A South Carolina man who opened a door to Jan. 6 Capitol rioters and has since renounced former President Donald Trump’s false allegations of a stolen 2020 election was sentenced Monday to three years in federal prison.
George Tenney III, 36, of Anderson County was sentenced by U.S. Judge Thomas Hogan, who said he could not ignore “the facts of this riot.” Tenney’s sentence was one of the stiffest handed down to date of any of the 19 people from South Carolina charged in the U.S. Capitol riots.
Evidence from the Jan. 6 Capitol riot, captured on surveillance tapes, showed that Tenney had not only grappled briefly with officers several times but pushed open a door that allowed nearly 50 other rioters to enter the Capitol in the initial stages of the riot.
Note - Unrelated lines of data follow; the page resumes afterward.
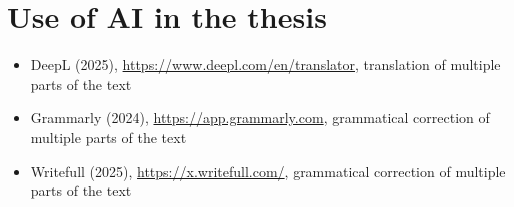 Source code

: \setcounter{figure}{0}
\setcounter{listing}{0}

\chapter{Use of AI in the thesis \label{cha:ai-use}}

\begin{itemize}
    \item DeepL (2025), \url{https://www.deepl.com/en/translator}, translation of multiple parts of the text
    \item Grammarly (2024), \url{https://app.grammarly.com}, grammatical correction of multiple parts of the text
    \item Writefull (2025), \url{https://x.writefull.com/}, grammatical correction of multiple parts of the text
\end{itemize}
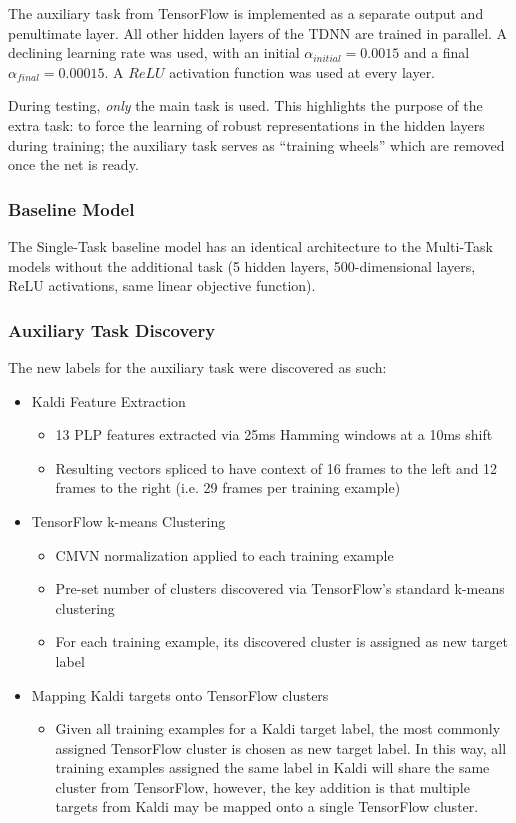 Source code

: \documentclass[a4paper]{article}
\begin{document}
The auxiliary task from TensorFlow is implemented as a separate output and penultimate layer. All other hidden layers of the TDNN are trained in parallel. A declining learning rate was used, with an initial $\alpha_{initial}=0.0015$ and a final $\alpha_{final}=0.00015$. A $ReLU$ activation function was used at every layer.

During testing, \textit{only} the main task is used. This highlights the purpose of the extra task: to force the learning of robust representations in the hidden layers during training; the auxiliary task serves as ``training wheels'' which are removed once the net is ready.


\subsubsection{Baseline Model}

The Single-Task baseline model has an identical architecture to the Multi-Task models without the additional task (5 hidden layers, 500-dimensional layers, ReLU activations, same linear objective function).
\subsubsection{Auxiliary Task Discovery}

The new labels for the auxiliary task were discovered as such:

\begin{itemize}
\item Kaldi Feature Extraction
  \begin{itemize}
  \item 13 PLP features extracted via 25ms Hamming windows at a 10ms shift
  \item Resulting vectors spliced to have context of 16 frames to the left and 12 frames to the right (i.e. 29 frames per training example)
  \end{itemize}

\item TensorFlow k-means Clustering
  \begin{itemize}
  \item CMVN normalization applied to each training example
  \item Pre-set number of clusters discovered via TensorFlow's standard k-means clustering
  \item For each training example, its discovered cluster is assigned as new target label
  \end{itemize}

\item Mapping Kaldi targets onto TensorFlow clusters
   \begin{itemize}
   \item Given all training examples for a Kaldi target label, the most commonly assigned TensorFlow cluster is chosen as new target label. In this way, all training examples assigned the same label in Kaldi will share the same cluster from TensorFlow, however, the key addition is that multiple targets from Kaldi may be mapped onto a single TensorFlow cluster.
  \end{itemize} 
\end{itemize}
\end{document}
Once in the building, some of those 50 rioters went on to fight with police, federal prosecutor Alexis Loeb told the judge. She had urged the judge to give Tenney four years in prison.
Toward the end of the 80-minute hearing, held in a courtroom in Washington, Tenney wept as he told the judge that he had been caught up in various postings on social media that enveloped him in “fear and anger” and made him think his children were in danger.
In a letter Tenney wrote to the judge, he went further, saying the former president had spread lies about a stolen election that caused him to do what he did. The letter was made public last week and made national headlines.
As a consequence of following such falsehoods, Tenney told the judge he has lost his job, his career as a high-end cook and was forced to cash out his person and his 401(k) retirement fund.
The judge said he was giving Tenney less than the four years asked by prosecutors because he wanted to avoid an unfair disparity with the probation sentence given to a friend of Tenney’s who had accompanied him that day. That man, who received probation, not only avoided violent actions but appeared to try to stop Tenney from fighting with police, the judge noted. The judge also said he was mindful of Tenney’s remorse.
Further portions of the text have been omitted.